O que falta avançar e concluir:

  • Metas de redução: o primeiro parágrafo do “Acordo de Copenhague” explicita o objetivo máximo da convenção em estabilizar a concentração dos gases de efeito estufa para que a temperatura média do planeta não aumenta em nível superior a 2°C. No entanto o tamanho de redução que o mundo precisa atingir não aparece no texto, e nem como será a distribuição entre desenvolvido, em desenvolvimento e emergentes. Existe uma tabela anexa ao final do documento que deverá ser preenchida pelos países do Anexo 1 até 31 de Janeiro de 2010. Lá os países devem colocar sua meta de redução para 2020 e o ano base de referencia.

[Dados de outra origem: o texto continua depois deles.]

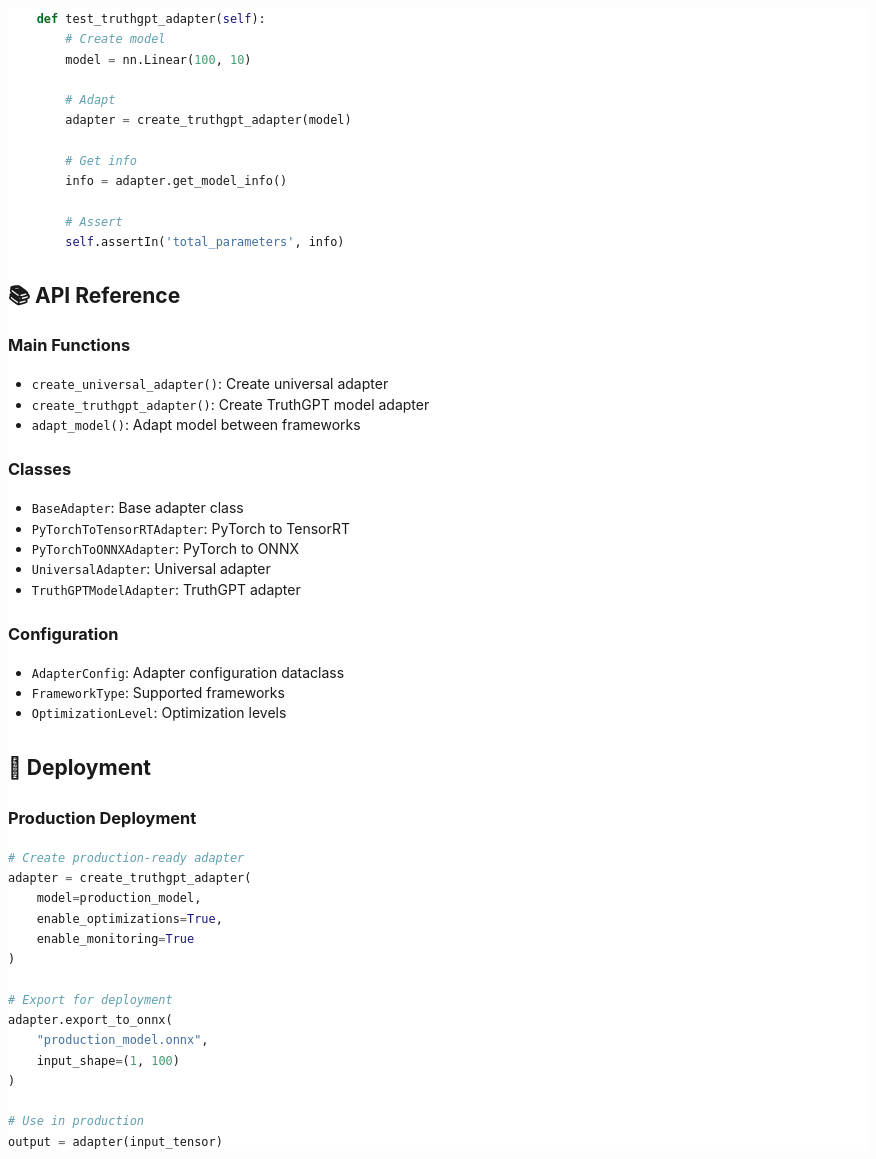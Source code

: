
```python
    def test_truthgpt_adapter(self):
        # Create model
        model = nn.Linear(100, 10)
        
        # Adapt
        adapter = create_truthgpt_adapter(model)
        
        # Get info
        info = adapter.get_model_info()
        
        # Assert
        self.assertIn('total_parameters', info)
```

## 📚 API Reference

### Main Functions

- `create_universal_adapter()`: Create universal adapter
- `create_truthgpt_adapter()`: Create TruthGPT model adapter
- `adapt_model()`: Adapt model between frameworks

### Classes

- `BaseAdapter`: Base adapter class
- `PyTorchToTensorRTAdapter`: PyTorch to TensorRT
- `PyTorchToONNXAdapter`: PyTorch to ONNX
- `UniversalAdapter`: Universal adapter
- `TruthGPTModelAdapter`: TruthGPT adapter

### Configuration

- `AdapterConfig`: Adapter configuration dataclass
- `FrameworkType`: Supported frameworks
- `OptimizationLevel`: Optimization levels

## 🚀 Deployment

### Production Deployment

```python
# Create production-ready adapter
adapter = create_truthgpt_adapter(
    model=production_model,
    enable_optimizations=True,
    enable_monitoring=True
)

# Export for deployment
adapter.export_to_onnx(
    "production_model.onnx",
    input_shape=(1, 100)
)

# Use in production
output = adapter(input_tensor)
```
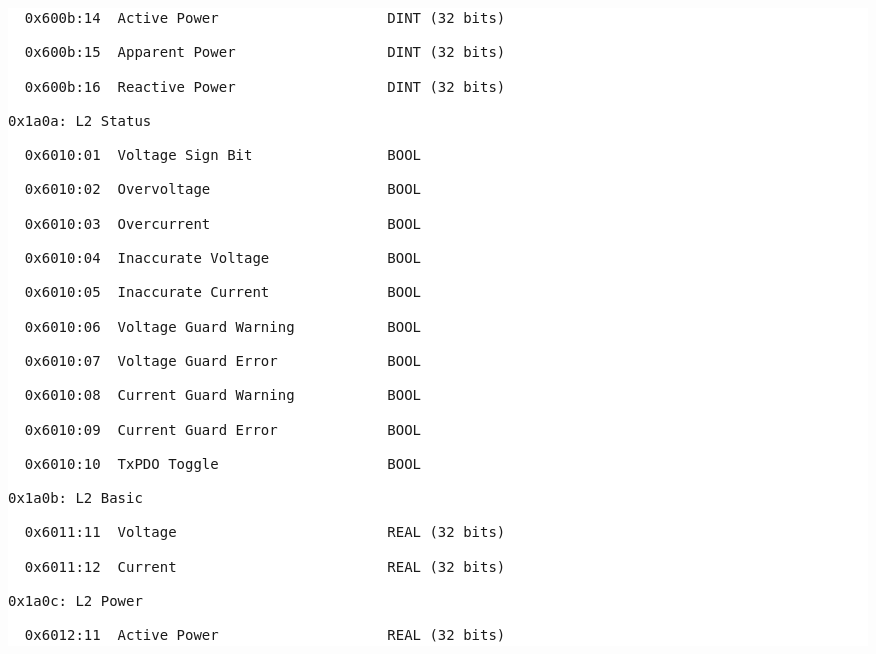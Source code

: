 <tr class="txpdo">
<td  colspan=5 align="left"><pre>  0x600b:14  Active Power                    DINT (32 bits)</pre></td>
</tr>
<tr class="txpdo">
<td  colspan=5 align="left"><pre>  0x600b:15  Apparent Power                  DINT (32 bits)</pre></td>
</tr>
<tr class="txpdo">
<td  colspan=5 align="left"><pre>  0x600b:16  Reactive Power                  DINT (32 bits)</pre></td>
</tr>
<tr class="txpdo pdosection">
<td  colspan=5 align="left"><pre>0x1a0a: L2 Status</pre></td>
</tr>
<tr class="txpdo">
<td  colspan=5 align="left"><pre>  0x6010:01  Voltage Sign Bit                BOOL</pre></td>
</tr>
<tr class="txpdo">
<td  colspan=5 align="left"><pre>  0x6010:02  Overvoltage                     BOOL</pre></td>
</tr>
<tr class="txpdo">
<td  colspan=5 align="left"><pre>  0x6010:03  Overcurrent                     BOOL</pre></td>
</tr>
<tr class="txpdo">
<td  colspan=5 align="left"><pre>  0x6010:04  Inaccurate Voltage              BOOL</pre></td>
</tr>
<tr class="txpdo">
<td  colspan=5 align="left"><pre>  0x6010:05  Inaccurate Current              BOOL</pre></td>
</tr>
<tr class="txpdo">
<td  colspan=5 align="left"><pre>  0x6010:06  Voltage Guard Warning           BOOL</pre></td>
</tr>
<tr class="txpdo">
<td  colspan=5 align="left"><pre>  0x6010:07  Voltage Guard Error             BOOL</pre></td>
</tr>
<tr class="txpdo">
<td  colspan=5 align="left"><pre>  0x6010:08  Current Guard Warning           BOOL</pre></td>
</tr>
<tr class="txpdo">
<td  colspan=5 align="left"><pre>  0x6010:09  Current Guard Error             BOOL</pre></td>
</tr>
<tr class="txpdo">
<td  colspan=5 align="left"><pre>  0x6010:10  TxPDO Toggle                    BOOL</pre></td>
</tr>
<tr class="txpdo pdosection">
<td  colspan=5 align="left"><pre>0x1a0b: L2 Basic</pre></td>
</tr>
<tr class="txpdo">
<td  colspan=5 align="left"><pre>  0x6011:11  Voltage                         REAL (32 bits)</pre></td>
</tr>
<tr class="txpdo">
<td  colspan=5 align="left"><pre>  0x6011:12  Current                         REAL (32 bits)</pre></td>
</tr>
<tr class="txpdo pdosection">
<td  colspan=5 align="left"><pre>0x1a0c: L2 Power</pre></td>
</tr>
<tr class="txpdo">
<td  colspan=5 align="left"><pre>  0x6012:11  Active Power                    REAL (32 bits)</pre></td>
</tr>
<tr class="txpdo">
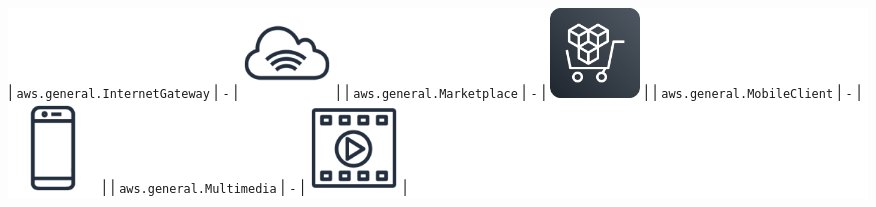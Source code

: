 | `aws.general.InternetGateway`       | `-`              | <img width="90" src="../../docs/images/resources/aws/general/internet-gateway.png">        |
| `aws.general.Marketplace`           | `-`              | <img width="90" src="../../docs/images/resources/aws/general/marketplace.png">             |
| `aws.general.MobileClient`          | `-`              | <img width="90" src="../../docs/images/resources/aws/general/mobile-client.png">           |
| `aws.general.Multimedia`            | `-`              | <img width="90" src="../../docs/images/resources/aws/general/multimedia.png">              |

Para os países que não fazem parte do anexo 1, também existe uma tabela para a indicação das ações de redução de emissão. No início de Fevereiro de 2010 ficará mais claro qual é o verdadeiro valor do “Acordo de Copenhague”.
  • Estabelecer ano de pico: para que as emissões iniciem uma trajetória de queda elas precisam atingir um pico, um ponto de inflexão. O segundo parágrafo do documento menciona que esse pico deve ser atingido o quanto antes, e que será antes ainda para os países desenvolvidos. Falta decidir quando exatamente atingiremos esse pico e deve ser antes de 2020!

Existe uma chance real do acordo de Copenhague ser transformado num acordo “legalmente vinculante” em 2010 no México. Se isso acontecer Copenhague será lembrada como símbolo de um grande sucesso.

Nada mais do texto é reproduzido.